NIM for Cosmos Embed1
Type: Microservice Tags: NVIDIA, NIM, Cosmos Embed1, embeddings, video retrieval, physical AI, multimodal search, RAG, dataset curation Related: NVIDIA-Cosmos, NIM-for-Cosmos-WFM, NIM-for-Cosmos-Reason, NIM-for-Vision-Language-Models, NVIDIA-Video-Search-and-Summarization-Blueprint, NVIDIA-Cosmos-Curator-LHA, NeMo-Retriever, NeMo-Retriever-Embedding-NIM, NVIDIA-AI-Data-Platform, NVIDIA-Cloud-Functions, cuVS, CV-CUDA, NVIDIA-Video-Codec-SDK, TensorRT, Triton-Inference-Server Sources: https://docs.nvidia.com/nim/cosmos-embed1/latest/introduction.html, https://docs.nvidia.com/vss/latest/, https://docs.nvidia.com/vss/latest/adding-workflows.html, https://docs.nvidia.com/nim/cosmos-embed1/latest/index.html, https://docs.nvidia.com/nim/cosmos-embed1/latest/configuration.html, https://docs.nvidia.com/nim/cosmos-embed1/latest/performance.html Last Updated: 2026-04-29
Summary
NVIDIA NIM for Cosmos Embed1 is a NIM microservice that generates joint video-text embeddings for short-form videos. It maps video and text into a shared vector space for text-to-video retrieval, semantic deduplication, zero-shot classification, k-nearest-neighbor search, and physical AI dataset curation.
Detail
Purpose
Physical AI workflows need searchable video data before they can curate, train, post-train, or evaluate world models. Cosmos Embed1 provides an OpenAI Embeddings-compatible HTTP API for creating video and text vectors that can feed retrieval, semantic search, and curation workflows.
Current scope
- Shared video-text embedding generation for short-form video and text inputs.
- Downloadable NIM container deployment or managed NVIDIA Cloud Functions deployment.
- Query mode for low-latency interactive requests.
- Bulk mode for high-throughput offline indexing and analytics.
- GPU-accelerated video decoding and preprocessing using NVIDIA video and CV acceleration paths.

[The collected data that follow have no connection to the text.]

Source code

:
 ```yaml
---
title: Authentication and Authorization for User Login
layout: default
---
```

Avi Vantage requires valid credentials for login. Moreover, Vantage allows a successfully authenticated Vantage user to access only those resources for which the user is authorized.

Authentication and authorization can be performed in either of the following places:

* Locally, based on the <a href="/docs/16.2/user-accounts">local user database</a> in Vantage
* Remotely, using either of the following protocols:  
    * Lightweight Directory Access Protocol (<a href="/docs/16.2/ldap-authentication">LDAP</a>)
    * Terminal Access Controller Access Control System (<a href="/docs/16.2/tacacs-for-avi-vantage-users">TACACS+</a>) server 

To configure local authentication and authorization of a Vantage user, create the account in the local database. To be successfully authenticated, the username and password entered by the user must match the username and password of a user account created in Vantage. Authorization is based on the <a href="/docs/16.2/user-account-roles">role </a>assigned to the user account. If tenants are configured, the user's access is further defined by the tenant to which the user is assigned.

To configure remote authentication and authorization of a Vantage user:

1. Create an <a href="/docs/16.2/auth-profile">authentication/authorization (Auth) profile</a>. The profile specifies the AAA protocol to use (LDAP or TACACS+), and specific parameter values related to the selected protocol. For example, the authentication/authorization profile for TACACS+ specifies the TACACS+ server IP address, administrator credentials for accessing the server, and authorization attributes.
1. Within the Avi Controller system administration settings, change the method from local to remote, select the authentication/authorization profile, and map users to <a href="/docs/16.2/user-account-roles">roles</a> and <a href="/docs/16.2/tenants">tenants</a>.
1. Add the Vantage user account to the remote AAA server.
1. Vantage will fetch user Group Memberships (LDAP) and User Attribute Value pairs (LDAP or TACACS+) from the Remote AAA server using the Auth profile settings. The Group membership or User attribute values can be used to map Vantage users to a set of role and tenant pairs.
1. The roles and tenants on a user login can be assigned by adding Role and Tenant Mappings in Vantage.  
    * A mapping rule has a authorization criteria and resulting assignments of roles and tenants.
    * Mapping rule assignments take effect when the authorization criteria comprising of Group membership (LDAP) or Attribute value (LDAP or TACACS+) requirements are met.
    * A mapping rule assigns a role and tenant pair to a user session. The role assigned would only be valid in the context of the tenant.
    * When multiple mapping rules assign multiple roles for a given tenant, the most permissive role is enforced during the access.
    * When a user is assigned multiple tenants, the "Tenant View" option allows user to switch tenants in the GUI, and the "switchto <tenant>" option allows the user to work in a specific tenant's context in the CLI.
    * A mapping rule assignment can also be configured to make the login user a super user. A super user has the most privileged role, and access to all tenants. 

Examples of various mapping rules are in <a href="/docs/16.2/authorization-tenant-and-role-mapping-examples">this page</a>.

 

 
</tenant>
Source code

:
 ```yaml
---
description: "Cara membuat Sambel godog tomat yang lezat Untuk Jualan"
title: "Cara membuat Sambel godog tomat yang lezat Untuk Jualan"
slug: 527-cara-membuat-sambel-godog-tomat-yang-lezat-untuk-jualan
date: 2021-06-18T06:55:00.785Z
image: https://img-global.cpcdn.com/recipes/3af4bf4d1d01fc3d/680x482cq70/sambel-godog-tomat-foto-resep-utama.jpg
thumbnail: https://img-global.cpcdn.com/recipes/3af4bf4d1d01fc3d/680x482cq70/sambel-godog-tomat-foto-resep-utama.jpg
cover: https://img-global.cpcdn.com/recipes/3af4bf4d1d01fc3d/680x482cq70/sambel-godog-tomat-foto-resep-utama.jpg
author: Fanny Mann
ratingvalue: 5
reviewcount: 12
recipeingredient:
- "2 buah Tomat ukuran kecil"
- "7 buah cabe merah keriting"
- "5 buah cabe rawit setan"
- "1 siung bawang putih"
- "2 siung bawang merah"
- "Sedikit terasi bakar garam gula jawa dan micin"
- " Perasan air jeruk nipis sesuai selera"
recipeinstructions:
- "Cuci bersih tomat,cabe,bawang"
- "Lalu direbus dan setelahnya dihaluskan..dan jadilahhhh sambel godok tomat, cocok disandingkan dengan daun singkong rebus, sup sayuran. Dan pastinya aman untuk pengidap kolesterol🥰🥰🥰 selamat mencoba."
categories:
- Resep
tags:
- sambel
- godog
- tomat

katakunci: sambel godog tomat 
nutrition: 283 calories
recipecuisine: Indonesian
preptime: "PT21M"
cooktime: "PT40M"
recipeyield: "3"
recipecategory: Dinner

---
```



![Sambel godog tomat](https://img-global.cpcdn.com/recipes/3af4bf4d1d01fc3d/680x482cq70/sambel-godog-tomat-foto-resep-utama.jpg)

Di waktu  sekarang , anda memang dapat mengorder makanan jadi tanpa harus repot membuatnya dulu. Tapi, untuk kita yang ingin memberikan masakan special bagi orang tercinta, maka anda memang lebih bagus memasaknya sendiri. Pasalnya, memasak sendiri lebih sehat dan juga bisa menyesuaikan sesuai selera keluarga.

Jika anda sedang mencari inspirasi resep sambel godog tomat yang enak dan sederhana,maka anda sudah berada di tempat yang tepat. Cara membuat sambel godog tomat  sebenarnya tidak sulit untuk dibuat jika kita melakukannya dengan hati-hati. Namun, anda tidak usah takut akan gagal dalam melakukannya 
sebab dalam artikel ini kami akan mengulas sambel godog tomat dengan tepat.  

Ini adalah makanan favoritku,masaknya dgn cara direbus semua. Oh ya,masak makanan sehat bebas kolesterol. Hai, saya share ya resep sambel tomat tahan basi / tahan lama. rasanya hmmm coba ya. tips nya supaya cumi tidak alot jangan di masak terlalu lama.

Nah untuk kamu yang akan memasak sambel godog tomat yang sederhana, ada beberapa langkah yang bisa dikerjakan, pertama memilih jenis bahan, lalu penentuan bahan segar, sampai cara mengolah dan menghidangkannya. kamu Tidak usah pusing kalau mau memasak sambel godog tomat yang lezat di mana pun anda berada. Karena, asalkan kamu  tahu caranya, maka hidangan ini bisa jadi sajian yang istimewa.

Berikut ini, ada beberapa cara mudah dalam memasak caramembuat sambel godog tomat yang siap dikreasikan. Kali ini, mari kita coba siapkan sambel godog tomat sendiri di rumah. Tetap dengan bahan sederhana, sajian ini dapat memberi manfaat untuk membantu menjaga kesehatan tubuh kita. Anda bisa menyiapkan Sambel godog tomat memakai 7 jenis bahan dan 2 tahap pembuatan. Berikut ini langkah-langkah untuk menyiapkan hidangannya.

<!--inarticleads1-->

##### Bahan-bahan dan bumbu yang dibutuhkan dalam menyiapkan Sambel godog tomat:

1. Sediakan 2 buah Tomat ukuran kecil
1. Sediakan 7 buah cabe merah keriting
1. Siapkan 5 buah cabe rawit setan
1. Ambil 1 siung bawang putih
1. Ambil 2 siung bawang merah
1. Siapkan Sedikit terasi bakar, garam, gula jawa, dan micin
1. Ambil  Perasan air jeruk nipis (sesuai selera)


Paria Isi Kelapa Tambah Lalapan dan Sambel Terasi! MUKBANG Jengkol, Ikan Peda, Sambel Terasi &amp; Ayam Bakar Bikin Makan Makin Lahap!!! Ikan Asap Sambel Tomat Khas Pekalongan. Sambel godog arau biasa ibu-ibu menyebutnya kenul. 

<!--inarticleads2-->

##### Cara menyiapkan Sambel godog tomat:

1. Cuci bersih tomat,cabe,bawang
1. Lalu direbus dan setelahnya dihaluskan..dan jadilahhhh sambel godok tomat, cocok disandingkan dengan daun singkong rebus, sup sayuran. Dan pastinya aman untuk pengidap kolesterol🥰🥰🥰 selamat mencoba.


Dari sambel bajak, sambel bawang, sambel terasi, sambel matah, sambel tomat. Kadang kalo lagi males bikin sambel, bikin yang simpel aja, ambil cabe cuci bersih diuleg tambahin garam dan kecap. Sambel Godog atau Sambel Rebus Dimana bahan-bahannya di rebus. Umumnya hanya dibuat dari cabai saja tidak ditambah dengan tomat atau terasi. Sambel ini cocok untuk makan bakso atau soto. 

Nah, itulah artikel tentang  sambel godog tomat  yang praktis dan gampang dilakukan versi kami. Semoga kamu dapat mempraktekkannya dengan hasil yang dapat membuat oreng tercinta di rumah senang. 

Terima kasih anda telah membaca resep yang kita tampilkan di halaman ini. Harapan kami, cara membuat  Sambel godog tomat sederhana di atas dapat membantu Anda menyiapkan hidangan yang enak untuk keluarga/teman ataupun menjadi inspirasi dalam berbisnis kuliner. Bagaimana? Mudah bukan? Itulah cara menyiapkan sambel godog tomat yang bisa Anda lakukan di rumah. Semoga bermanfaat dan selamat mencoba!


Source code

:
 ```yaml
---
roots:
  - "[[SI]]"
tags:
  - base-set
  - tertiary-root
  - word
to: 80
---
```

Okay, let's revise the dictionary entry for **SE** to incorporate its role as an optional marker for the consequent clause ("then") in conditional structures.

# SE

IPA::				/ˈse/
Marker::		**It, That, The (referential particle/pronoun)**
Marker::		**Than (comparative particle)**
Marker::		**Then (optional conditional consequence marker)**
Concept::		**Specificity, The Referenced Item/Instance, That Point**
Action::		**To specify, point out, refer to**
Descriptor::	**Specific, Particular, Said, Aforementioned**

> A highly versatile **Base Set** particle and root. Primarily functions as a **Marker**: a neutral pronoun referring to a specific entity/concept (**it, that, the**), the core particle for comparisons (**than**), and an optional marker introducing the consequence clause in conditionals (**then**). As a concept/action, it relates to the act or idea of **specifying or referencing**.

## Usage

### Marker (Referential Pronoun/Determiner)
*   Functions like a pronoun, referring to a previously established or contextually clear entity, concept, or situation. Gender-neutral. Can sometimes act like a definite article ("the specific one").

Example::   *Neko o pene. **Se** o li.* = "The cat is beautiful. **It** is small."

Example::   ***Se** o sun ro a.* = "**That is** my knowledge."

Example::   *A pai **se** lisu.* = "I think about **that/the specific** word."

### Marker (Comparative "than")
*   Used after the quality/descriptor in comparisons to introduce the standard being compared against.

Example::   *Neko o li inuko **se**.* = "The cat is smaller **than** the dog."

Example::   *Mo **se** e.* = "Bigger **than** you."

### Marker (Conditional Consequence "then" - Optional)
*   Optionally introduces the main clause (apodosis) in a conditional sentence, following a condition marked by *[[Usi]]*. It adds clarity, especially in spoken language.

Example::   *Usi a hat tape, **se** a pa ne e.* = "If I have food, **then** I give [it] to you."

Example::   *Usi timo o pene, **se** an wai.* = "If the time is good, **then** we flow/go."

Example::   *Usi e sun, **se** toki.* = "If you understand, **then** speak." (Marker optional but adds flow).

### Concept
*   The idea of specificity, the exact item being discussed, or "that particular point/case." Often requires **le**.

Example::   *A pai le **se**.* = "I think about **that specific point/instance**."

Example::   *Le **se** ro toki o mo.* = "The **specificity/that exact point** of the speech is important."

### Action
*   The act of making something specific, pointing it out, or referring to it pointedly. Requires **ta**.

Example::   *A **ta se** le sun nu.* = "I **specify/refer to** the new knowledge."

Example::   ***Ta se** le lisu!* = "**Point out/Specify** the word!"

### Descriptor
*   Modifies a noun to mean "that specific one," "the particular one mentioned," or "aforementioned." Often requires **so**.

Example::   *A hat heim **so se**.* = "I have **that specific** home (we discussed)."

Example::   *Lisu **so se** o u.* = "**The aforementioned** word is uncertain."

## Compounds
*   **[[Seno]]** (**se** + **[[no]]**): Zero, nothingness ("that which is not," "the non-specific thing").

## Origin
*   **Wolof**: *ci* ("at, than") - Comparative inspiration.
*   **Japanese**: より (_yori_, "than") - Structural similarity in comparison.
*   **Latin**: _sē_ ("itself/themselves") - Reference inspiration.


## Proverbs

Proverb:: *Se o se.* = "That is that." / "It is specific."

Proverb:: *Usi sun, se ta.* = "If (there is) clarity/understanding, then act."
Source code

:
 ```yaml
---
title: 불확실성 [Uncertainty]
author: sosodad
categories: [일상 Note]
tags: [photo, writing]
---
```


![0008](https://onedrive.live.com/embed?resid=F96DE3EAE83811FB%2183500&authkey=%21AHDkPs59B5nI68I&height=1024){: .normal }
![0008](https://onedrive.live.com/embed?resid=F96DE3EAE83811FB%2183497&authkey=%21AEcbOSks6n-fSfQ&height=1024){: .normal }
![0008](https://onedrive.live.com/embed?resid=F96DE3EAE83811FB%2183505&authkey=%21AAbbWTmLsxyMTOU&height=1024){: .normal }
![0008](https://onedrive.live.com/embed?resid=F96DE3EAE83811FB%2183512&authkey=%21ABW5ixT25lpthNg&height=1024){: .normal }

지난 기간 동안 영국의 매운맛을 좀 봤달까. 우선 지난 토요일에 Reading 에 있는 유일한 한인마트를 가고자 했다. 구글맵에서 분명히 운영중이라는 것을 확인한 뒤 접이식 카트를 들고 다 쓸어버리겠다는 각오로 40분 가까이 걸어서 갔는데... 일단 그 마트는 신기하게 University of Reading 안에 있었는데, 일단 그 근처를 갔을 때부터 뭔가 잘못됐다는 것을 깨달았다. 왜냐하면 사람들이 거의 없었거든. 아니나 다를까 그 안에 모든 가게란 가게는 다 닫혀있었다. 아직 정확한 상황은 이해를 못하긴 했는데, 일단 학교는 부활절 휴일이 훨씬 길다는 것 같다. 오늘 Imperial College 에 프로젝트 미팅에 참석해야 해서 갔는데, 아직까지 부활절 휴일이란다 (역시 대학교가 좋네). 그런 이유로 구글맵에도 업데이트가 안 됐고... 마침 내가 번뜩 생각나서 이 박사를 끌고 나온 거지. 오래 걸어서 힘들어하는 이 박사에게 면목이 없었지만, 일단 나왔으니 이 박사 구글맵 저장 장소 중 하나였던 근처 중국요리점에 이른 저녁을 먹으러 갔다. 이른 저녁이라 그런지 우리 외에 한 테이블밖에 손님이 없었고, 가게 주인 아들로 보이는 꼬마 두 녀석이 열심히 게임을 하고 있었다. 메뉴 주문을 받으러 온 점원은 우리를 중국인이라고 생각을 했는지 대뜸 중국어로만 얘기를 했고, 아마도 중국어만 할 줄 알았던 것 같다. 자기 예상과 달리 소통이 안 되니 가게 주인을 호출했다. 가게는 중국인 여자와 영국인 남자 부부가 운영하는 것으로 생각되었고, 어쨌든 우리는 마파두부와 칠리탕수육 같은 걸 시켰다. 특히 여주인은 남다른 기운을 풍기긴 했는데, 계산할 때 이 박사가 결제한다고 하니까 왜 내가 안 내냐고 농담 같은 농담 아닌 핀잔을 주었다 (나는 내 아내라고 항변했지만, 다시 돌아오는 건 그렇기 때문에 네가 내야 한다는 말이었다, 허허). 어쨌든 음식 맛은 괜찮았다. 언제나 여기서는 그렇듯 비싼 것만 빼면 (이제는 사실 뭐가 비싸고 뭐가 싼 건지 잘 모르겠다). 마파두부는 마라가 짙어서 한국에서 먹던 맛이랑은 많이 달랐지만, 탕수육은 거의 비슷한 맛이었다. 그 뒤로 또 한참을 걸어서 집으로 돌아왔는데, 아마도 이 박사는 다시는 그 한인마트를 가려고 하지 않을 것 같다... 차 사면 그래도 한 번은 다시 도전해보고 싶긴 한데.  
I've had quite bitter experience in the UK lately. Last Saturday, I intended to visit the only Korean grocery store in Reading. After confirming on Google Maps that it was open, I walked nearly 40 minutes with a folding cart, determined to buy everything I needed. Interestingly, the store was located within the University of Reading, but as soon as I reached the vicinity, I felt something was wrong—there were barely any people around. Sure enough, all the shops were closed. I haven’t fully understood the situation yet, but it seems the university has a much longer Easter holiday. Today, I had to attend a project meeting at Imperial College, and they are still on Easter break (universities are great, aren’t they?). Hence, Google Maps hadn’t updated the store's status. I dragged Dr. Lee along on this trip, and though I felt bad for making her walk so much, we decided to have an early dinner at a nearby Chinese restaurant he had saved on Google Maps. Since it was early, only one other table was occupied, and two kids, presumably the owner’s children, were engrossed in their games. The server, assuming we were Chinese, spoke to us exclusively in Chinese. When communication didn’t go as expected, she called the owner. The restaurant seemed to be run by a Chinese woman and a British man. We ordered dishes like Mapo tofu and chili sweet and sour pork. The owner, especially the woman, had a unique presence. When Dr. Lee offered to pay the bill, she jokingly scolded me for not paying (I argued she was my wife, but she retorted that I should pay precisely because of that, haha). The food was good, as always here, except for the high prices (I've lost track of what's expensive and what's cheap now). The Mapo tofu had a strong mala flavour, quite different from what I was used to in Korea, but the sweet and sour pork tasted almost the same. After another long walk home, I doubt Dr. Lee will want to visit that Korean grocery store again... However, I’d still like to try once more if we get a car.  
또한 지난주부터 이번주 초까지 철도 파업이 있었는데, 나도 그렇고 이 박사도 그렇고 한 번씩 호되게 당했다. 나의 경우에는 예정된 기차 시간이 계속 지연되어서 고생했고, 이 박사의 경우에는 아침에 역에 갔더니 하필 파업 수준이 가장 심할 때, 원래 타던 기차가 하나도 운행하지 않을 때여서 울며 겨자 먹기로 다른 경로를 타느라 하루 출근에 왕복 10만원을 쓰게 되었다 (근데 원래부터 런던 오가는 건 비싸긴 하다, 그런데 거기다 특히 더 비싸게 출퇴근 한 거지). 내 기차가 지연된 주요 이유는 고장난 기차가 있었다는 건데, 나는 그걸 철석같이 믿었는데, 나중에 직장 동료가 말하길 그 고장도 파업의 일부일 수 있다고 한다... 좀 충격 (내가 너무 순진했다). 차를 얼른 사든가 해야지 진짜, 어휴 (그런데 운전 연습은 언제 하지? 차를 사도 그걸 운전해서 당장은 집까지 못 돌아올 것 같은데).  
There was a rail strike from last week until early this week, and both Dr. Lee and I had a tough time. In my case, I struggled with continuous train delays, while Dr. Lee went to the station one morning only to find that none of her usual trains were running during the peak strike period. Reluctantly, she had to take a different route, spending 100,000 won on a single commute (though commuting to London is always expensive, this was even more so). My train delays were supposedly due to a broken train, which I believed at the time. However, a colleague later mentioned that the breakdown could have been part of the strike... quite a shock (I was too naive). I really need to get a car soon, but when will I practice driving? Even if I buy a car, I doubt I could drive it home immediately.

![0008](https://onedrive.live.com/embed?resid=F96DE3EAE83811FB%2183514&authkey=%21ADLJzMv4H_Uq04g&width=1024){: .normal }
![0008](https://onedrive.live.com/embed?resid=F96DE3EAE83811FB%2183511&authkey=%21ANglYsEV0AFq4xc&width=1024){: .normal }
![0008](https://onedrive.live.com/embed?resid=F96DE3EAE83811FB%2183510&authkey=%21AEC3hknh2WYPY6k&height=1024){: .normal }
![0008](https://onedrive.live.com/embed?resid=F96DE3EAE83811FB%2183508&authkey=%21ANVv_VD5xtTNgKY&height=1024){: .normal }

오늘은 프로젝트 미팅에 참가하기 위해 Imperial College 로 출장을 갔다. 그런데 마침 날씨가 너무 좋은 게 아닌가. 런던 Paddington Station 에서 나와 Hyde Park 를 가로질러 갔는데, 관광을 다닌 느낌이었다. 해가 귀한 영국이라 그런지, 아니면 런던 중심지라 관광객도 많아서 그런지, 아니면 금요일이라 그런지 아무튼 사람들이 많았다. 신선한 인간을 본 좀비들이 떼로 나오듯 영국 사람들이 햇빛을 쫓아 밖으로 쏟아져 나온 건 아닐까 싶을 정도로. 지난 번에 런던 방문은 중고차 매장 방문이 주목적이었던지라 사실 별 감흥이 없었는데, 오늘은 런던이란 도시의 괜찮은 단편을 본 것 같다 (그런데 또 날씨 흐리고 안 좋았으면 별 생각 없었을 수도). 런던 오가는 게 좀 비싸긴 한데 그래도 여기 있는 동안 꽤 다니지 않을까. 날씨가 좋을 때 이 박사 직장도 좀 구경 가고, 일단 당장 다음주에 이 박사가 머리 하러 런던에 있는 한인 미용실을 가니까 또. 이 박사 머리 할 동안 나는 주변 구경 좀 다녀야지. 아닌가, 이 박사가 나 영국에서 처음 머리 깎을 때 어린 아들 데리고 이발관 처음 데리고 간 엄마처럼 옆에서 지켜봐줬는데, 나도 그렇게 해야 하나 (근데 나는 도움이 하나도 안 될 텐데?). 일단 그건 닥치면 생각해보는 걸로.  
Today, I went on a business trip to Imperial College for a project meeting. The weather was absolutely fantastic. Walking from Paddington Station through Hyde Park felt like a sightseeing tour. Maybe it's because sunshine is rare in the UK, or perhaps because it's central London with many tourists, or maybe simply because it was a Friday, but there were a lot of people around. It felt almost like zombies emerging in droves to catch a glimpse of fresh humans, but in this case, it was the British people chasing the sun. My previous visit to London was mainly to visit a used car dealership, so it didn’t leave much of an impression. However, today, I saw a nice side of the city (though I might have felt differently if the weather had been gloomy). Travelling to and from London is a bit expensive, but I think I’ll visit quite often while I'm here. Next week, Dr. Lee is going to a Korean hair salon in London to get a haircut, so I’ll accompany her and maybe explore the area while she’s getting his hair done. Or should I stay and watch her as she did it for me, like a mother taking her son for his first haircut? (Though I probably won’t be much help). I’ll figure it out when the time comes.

- Current release notes identify the 224p Cosmos-Embed1 variant with 256-dimensional output vectors.
NVIDIA context
Cosmos Embed1 complements NIM-for-Cosmos-WFM by making physical-world video datasets searchable and complements NIM-for-Cosmos-Reason by feeding retrieved video/image context into VLM reasoning workflows. It also connects Cosmos video search to NeMo-Retriever, NVIDIA-AI-Data-Platform, NVIDIA-Video-Search-and-Summarization-Blueprint, and cuVS where embeddings become retrieval indexes for RAG, data curation, and agentic video understanding.
Connections
- NVIDIA-Cosmos - parent physical AI and world model platform.
- NIM-for-Cosmos-WFM - generation NIM for Cosmos Predict and Transfer models.
- NIM-for-Cosmos-Reason - VLM reasoning NIM family that can consume retrieved visual context.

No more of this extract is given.